For Badiou, the failure of the Cultural Revolution was a political one, not a human one, while I would argue that Badiou’s failure is both political and human; and also conceptual in that I don’t see how one can separate idea from practice. For something to have gone that rotten so quickly, there must have been something rotten at the core of its idea.
Badiou’s book on Deleuze is far more insightful. I have no idea what it means that Badiou is taken so seriously by so many people as a political, rather than more simply as a philosophical lodestar. For as much as Badiou himself claims to reject the actual violence of the Cultural Revolution, the thought or idea of cultural revolution as opined here seems to be itself violence-prone and just one step removed from disaster.
You can read the entirety of Badiou’s article here: alan-badiou_cultural-_revolution_. I’m pasting below in italics quotations that reflect what I consider to be the main lines of the argument.
Mao’s Little Red Book has been our guide, not at all, as the dummies say, in the service of dogmatic catechism but, on the contrary, in order for us to clarify and invent new ways in all sorts of disparate situations that were unknown to us.
It is totally feasible to accept that nothing in this version is, properly speaking, incorrect. But nothing gives it the real meaning that can come only from the political understanding of the episodes, that is, their concentration in a form of thinking still active today.
There are the Red Guards, the revolutionary rebel workers, innumerable organizations and “general headquarters,” totally unpredictable situations, new political statements, texts without precedent, etc.
Mao and his group will have to invent a third recourse, the recourse to political mass mobilization, to try to break with the representatives of the majority trend and, in particular, their leaders at the upper echelons of the party and the state. This recourse supposes that one admit uncontrolled forms of revolt and organization.
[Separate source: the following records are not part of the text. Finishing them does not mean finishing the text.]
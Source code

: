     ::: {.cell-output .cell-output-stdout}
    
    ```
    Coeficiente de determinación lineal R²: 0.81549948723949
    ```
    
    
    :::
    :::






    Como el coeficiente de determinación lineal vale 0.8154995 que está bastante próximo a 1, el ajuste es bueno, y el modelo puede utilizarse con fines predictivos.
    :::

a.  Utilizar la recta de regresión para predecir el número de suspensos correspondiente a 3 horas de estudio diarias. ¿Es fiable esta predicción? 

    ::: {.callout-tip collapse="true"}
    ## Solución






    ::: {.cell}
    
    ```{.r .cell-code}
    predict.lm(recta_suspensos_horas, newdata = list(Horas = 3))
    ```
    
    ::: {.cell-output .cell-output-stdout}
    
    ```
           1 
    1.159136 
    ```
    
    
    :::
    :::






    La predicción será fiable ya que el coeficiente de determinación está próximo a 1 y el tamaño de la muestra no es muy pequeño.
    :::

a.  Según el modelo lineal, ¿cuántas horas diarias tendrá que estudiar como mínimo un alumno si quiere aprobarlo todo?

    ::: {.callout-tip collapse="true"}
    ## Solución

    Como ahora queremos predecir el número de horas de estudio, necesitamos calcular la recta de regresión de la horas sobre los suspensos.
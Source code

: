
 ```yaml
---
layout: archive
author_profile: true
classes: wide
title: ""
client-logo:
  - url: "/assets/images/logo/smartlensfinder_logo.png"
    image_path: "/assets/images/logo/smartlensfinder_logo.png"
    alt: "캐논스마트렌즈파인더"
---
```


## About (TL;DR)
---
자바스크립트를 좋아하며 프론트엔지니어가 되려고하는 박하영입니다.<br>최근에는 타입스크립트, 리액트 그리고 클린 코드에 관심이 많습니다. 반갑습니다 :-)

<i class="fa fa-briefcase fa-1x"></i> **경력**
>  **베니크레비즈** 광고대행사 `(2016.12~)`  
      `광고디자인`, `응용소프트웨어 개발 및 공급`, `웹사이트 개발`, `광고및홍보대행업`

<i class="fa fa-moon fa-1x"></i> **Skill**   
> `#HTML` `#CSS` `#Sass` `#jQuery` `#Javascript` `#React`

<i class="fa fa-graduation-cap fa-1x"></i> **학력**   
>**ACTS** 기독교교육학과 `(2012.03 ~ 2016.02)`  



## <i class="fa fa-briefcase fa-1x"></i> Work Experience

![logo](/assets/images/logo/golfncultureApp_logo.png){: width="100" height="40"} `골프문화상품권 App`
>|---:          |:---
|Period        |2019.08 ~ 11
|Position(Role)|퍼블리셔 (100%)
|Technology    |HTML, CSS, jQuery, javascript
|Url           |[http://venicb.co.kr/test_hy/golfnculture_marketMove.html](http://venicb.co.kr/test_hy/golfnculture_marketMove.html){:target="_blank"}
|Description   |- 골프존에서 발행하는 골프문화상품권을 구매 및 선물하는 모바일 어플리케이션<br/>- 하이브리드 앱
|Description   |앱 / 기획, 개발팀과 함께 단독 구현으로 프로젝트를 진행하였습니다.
However, our debt to the Cultural Revolution remains enormous. Because, tied to this grandiose and courageous saturation of the motif of the party, as the contemporary of what clearly appears today as the last revolution that was still attached to the motif of classes and of the class struggle, our Maoism will have been the experience and the name of a capital transition. And without this transition, or there where nobody is loyal to it, there is nothing.